-- TASK TO COMPLETE --
When the line containing "Productivity Servers (2553298)" is found in the data below, copy it and each line after it through the line containing "Benutzer älterer Versionen", exactly and with no others.

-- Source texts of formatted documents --
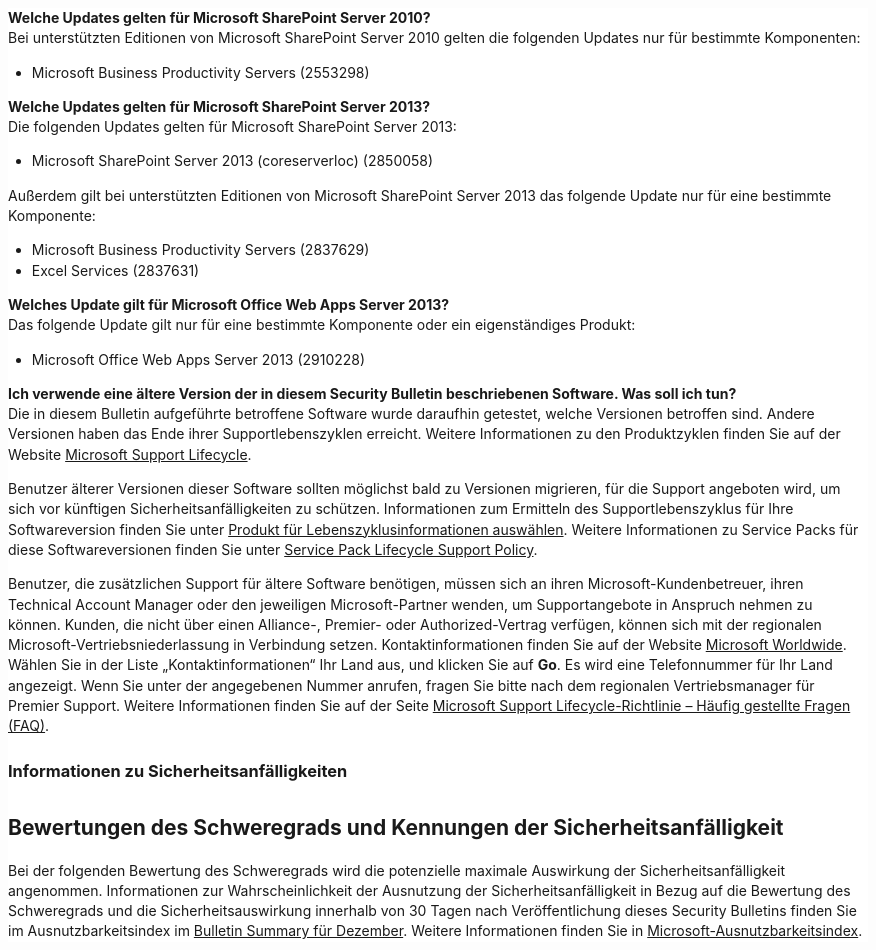 **Welche Updates gelten für Microsoft SharePoint Server 2010?**  
Bei unterstützten Editionen von Microsoft SharePoint Server 2010 gelten die folgenden Updates nur für bestimmte Komponenten:

-   Microsoft Business Productivity Servers (2553298)

**Welche Updates gelten für Microsoft SharePoint Server 2013?**  
Die folgenden Updates gelten für Microsoft SharePoint Server 2013:

-   Microsoft SharePoint Server 2013 (coreserverloc) (2850058)

Außerdem gilt bei unterstützten Editionen von Microsoft SharePoint Server 2013 das folgende Update nur für eine bestimmte Komponente:

-   Microsoft Business Productivity Servers (2837629)
-   Excel Services (2837631)

**Welches Update gilt für Microsoft Office Web Apps Server 2013?**  
Das folgende Update gilt nur für eine bestimmte Komponente oder ein eigenständiges Produkt:

-   Microsoft Office Web Apps Server 2013 (2910228)

**Ich verwende eine ältere Version der in diesem Security Bulletin beschriebenen Software. Was soll ich tun?**  
Die in diesem Bulletin aufgeführte betroffene Software wurde daraufhin getestet, welche Versionen betroffen sind. Andere Versionen haben das Ende ihrer Supportlebenszyklen erreicht. Weitere Informationen zu den Produktzyklen finden Sie auf der Website [Microsoft Support Lifecycle](http://support.microsoft.com/default.aspx?scid=fh;%5Bln%5D;lifecycle&displaylang=de).

Benutzer älterer Versionen dieser Software sollten möglichst bald zu Versionen migrieren, für die Support angeboten wird, um sich vor künftigen Sicherheitsanfälligkeiten zu schützen. Informationen zum Ermitteln des Supportlebenszyklus für Ihre Softwareversion finden Sie unter [Produkt für Lebenszyklusinformationen auswählen](http://go.microsoft.com/fwlink/?linkid=169555). Weitere Informationen zu Service Packs für diese Softwareversionen finden Sie unter [Service Pack Lifecycle Support Policy](http://support.microsoft.com/?ln=de-de&scid=gp%3b%5bln%5d%3blifecycle&x=13&y=15).

Benutzer, die zusätzlichen Support für ältere Software benötigen, müssen sich an ihren Microsoft-Kundenbetreuer, ihren Technical Account Manager oder den jeweiligen Microsoft-Partner wenden, um Supportangebote in Anspruch nehmen zu können. Kunden, die nicht über einen Alliance-, Premier- oder Authorized-Vertrag verfügen, können sich mit der regionalen Microsoft-Vertriebsniederlassung in Verbindung setzen. Kontaktinformationen finden Sie auf der Website [Microsoft Worldwide](http://support.microsoft.com/?ln=de-de&scid=gp%3b%5bln%5d%3blifecycle&x=13&y=15). Wählen Sie in der Liste „Kontaktinformationen“ Ihr Land aus, und klicken Sie auf **Go**. Es wird eine Telefonnummer für Ihr Land angezeigt. Wenn Sie unter der angegebenen Nummer anrufen, fragen Sie bitte nach dem regionalen Vertriebsmanager für Premier Support. Weitere Informationen finden Sie auf der Seite [Microsoft Support Lifecycle-Richtlinie – Häufig gestellte Fragen (FAQ)](http://go.microsoft.com/fwlink/?linkid=169557).

### Informationen zu Sicherheitsanfälligkeiten

Bewertungen des Schweregrads und Kennungen der Sicherheitsanfälligkeit
----------------------------------------------------------------------

Bei der folgenden Bewertung des Schweregrads wird die potenzielle maximale Auswirkung der Sicherheitsanfälligkeit angenommen. Informationen zur Wahrscheinlichkeit der Ausnutzung der Sicherheitsanfälligkeit in Bezug auf die Bewertung des Schweregrads und die Sicherheitsauswirkung innerhalb von 30 Tagen nach Veröffentlichung dieses Security Bulletins finden Sie im Ausnutzbarkeitsindex im [Bulletin Summary für Dezember](http://technet.microsoft.com/security/bulletin/ms13-dec). Weitere Informationen finden Sie in [Microsoft-Ausnutzbarkeitsindex](http://technet.microsoft.com/de-de/security/cc998259).
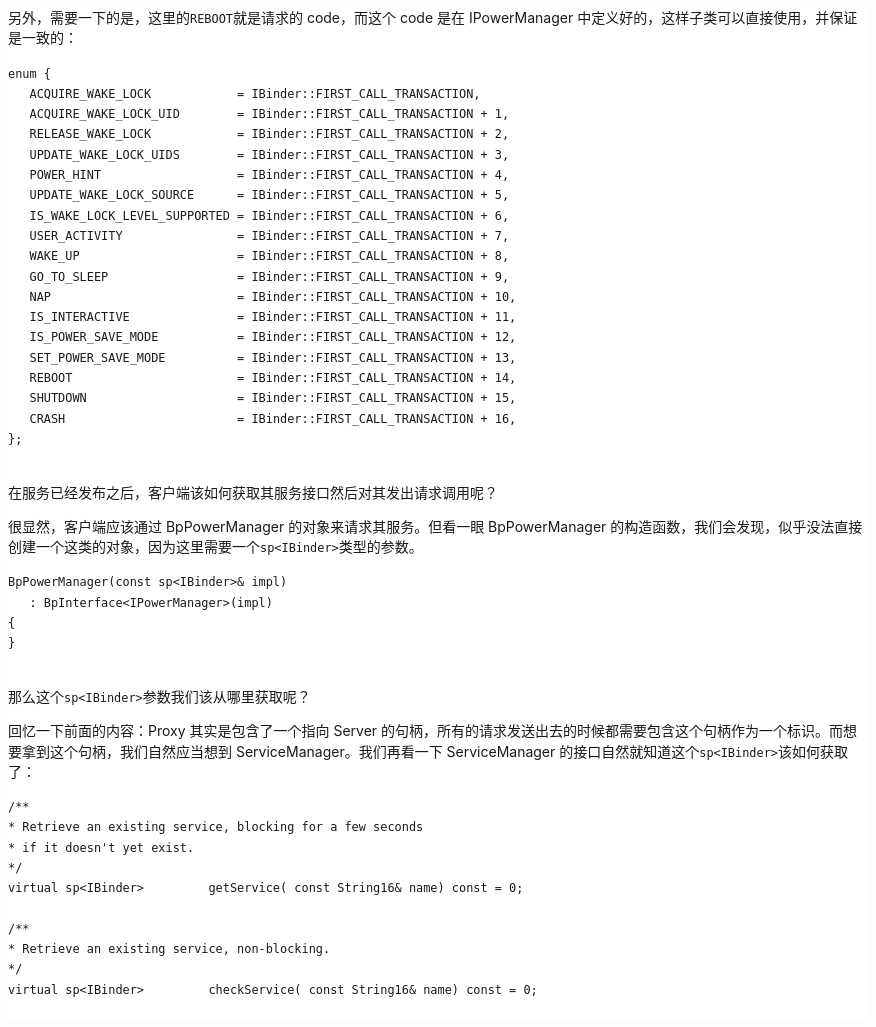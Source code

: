 另外，需要一下的是，这里的`REBOOT`就是请求的 code，而这个 code 是在 IPowerManager 中定义好的，这样子类可以直接使用，并保证是一致的：

```
enum {
   ACQUIRE_WAKE_LOCK            = IBinder::FIRST_CALL_TRANSACTION,
   ACQUIRE_WAKE_LOCK_UID        = IBinder::FIRST_CALL_TRANSACTION + 1,
   RELEASE_WAKE_LOCK            = IBinder::FIRST_CALL_TRANSACTION + 2,
   UPDATE_WAKE_LOCK_UIDS        = IBinder::FIRST_CALL_TRANSACTION + 3,
   POWER_HINT                   = IBinder::FIRST_CALL_TRANSACTION + 4,
   UPDATE_WAKE_LOCK_SOURCE      = IBinder::FIRST_CALL_TRANSACTION + 5,
   IS_WAKE_LOCK_LEVEL_SUPPORTED = IBinder::FIRST_CALL_TRANSACTION + 6,
   USER_ACTIVITY                = IBinder::FIRST_CALL_TRANSACTION + 7,
   WAKE_UP                      = IBinder::FIRST_CALL_TRANSACTION + 8,
   GO_TO_SLEEP                  = IBinder::FIRST_CALL_TRANSACTION + 9,
   NAP                          = IBinder::FIRST_CALL_TRANSACTION + 10,
   IS_INTERACTIVE               = IBinder::FIRST_CALL_TRANSACTION + 11,
   IS_POWER_SAVE_MODE           = IBinder::FIRST_CALL_TRANSACTION + 12,
   SET_POWER_SAVE_MODE          = IBinder::FIRST_CALL_TRANSACTION + 13,
   REBOOT                       = IBinder::FIRST_CALL_TRANSACTION + 14,
   SHUTDOWN                     = IBinder::FIRST_CALL_TRANSACTION + 15,
   CRASH                        = IBinder::FIRST_CALL_TRANSACTION + 16,
};


```

在服务已经发布之后，客户端该如何获取其服务接口然后对其发出请求调用呢？

很显然，客户端应该通过 BpPowerManager 的对象来请求其服务。但看一眼 BpPowerManager 的构造函数，我们会发现，似乎没法直接创建一个这类的对象，因为这里需要一个`sp<IBinder>`类型的参数。

```
BpPowerManager(const sp<IBinder>& impl)
   : BpInterface<IPowerManager>(impl)
{
}


```

那么这个`sp<IBinder>`参数我们该从哪里获取呢？

回忆一下前面的内容：Proxy 其实是包含了一个指向 Server 的句柄，所有的请求发送出去的时候都需要包含这个句柄作为一个标识。而想要拿到这个句柄，我们自然应当想到 ServiceManager。我们再看一下 ServiceManager 的接口自然就知道这个`sp<IBinder>`该如何获取了：

```
/**
* Retrieve an existing service, blocking for a few seconds
* if it doesn't yet exist.
*/
virtual sp<IBinder>         getService( const String16& name) const = 0;

/**
* Retrieve an existing service, non-blocking.
*/
virtual sp<IBinder>         checkService( const String16& name) const = 0;


```
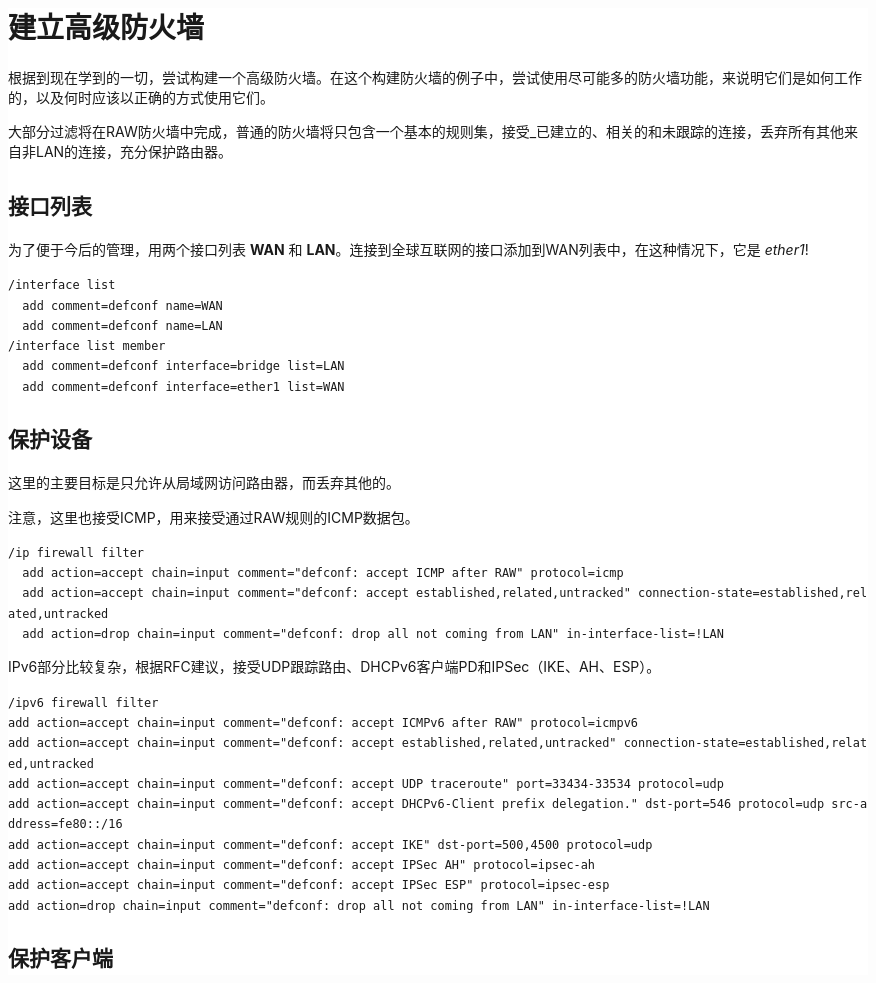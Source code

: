 # 建立高级防火墙

根据到现在学到的一切，尝试构建一个高级防火墙。在这个构建防火墙的例子中，尝试使用尽可能多的防火墙功能，来说明它们是如何工作的，以及何时应该以正确的方式使用它们。

大部分过滤将在RAW防火墙中完成，普通的防火墙将只包含一个基本的规则集，接受_已建立的、相关的和未跟踪的连接，丢弃所有其他来自非LAN的连接，充分保护路由器。

## 接口列表

为了便于今后的管理，用两个接口列表 **WAN** 和 **LAN**。连接到全球互联网的接口添加到WAN列表中，在这种情况下，它是 _ether1_!

```shell
/interface list
  add comment=defconf name=WAN
  add comment=defconf name=LAN
/interface list member
  add comment=defconf interface=bridge list=LAN
  add comment=defconf interface=ether1 list=WAN
```

## 保护设备

这里的主要目标是只允许从局域网访问路由器，而丢弃其他的。

注意，这里也接受ICMP，用来接受通过RAW规则的ICMP数据包。

```shell
/ip firewall filter
  add action=accept chain=input comment="defconf: accept ICMP after RAW" protocol=icmp
  add action=accept chain=input comment="defconf: accept established,related,untracked" connection-state=established,related,untracked
  add action=drop chain=input comment="defconf: drop all not coming from LAN" in-interface-list=!LAN
```

IPv6部分比较复杂，根据RFC建议，接受UDP跟踪路由、DHCPv6客户端PD和IPSec（IKE、AH、ESP）。

```shell
/ipv6 firewall filter
add action=accept chain=input comment="defconf: accept ICMPv6 after RAW" protocol=icmpv6
add action=accept chain=input comment="defconf: accept established,related,untracked" connection-state=established,related,untracked
add action=accept chain=input comment="defconf: accept UDP traceroute" port=33434-33534 protocol=udp
add action=accept chain=input comment="defconf: accept DHCPv6-Client prefix delegation." dst-port=546 protocol=udp src-address=fe80::/16
add action=accept chain=input comment="defconf: accept IKE" dst-port=500,4500 protocol=udp
add action=accept chain=input comment="defconf: accept IPSec AH" protocol=ipsec-ah
add action=accept chain=input comment="defconf: accept IPSec ESP" protocol=ipsec-esp
add action=drop chain=input comment="defconf: drop all not coming from LAN" in-interface-list=!LAN
```

## 保护客户端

-- RESULT OF THE TASK --
-   Microsoft Business Productivity Servers (2553298)

**Welche Updates gelten für Microsoft SharePoint Server 2013?**  
Die folgenden Updates gelten für Microsoft SharePoint Server 2013:

-   Microsoft SharePoint Server 2013 (coreserverloc) (2850058)

Außerdem gilt bei unterstützten Editionen von Microsoft SharePoint Server 2013 das folgende Update nur für eine bestimmte Komponente:

-   Microsoft Business Productivity Servers (2837629)
-   Excel Services (2837631)

**Welches Update gilt für Microsoft Office Web Apps Server 2013?**  
Das folgende Update gilt nur für eine bestimmte Komponente oder ein eigenständiges Produkt:

-   Microsoft Office Web Apps Server 2013 (2910228)

**Ich verwende eine ältere Version der in diesem Security Bulletin beschriebenen Software. Was soll ich tun?**  
Die in diesem Bulletin aufgeführte betroffene Software wurde daraufhin getestet, welche Versionen betroffen sind. Andere Versionen haben das Ende ihrer Supportlebenszyklen erreicht. Weitere Informationen zu den Produktzyklen finden Sie auf der Website [Microsoft Support Lifecycle](http://support.microsoft.com/default.aspx?scid=fh;%5Bln%5D;lifecycle&displaylang=de).

Benutzer älterer Versionen dieser Software sollten möglichst bald zu Versionen migrieren, für die Support angeboten wird, um sich vor künftigen Sicherheitsanfälligkeiten zu schützen. Informationen zum Ermitteln des Supportlebenszyklus für Ihre Softwareversion finden Sie unter [Produkt für Lebenszyklusinformationen auswählen](http://go.microsoft.com/fwlink/?linkid=169555). Weitere Informationen zu Service Packs für diese Softwareversionen finden Sie unter [Service Pack Lifecycle Support Policy](http://support.microsoft.com/?ln=de-de&scid=gp%3b%5bln%5d%3blifecycle&x=13&y=15).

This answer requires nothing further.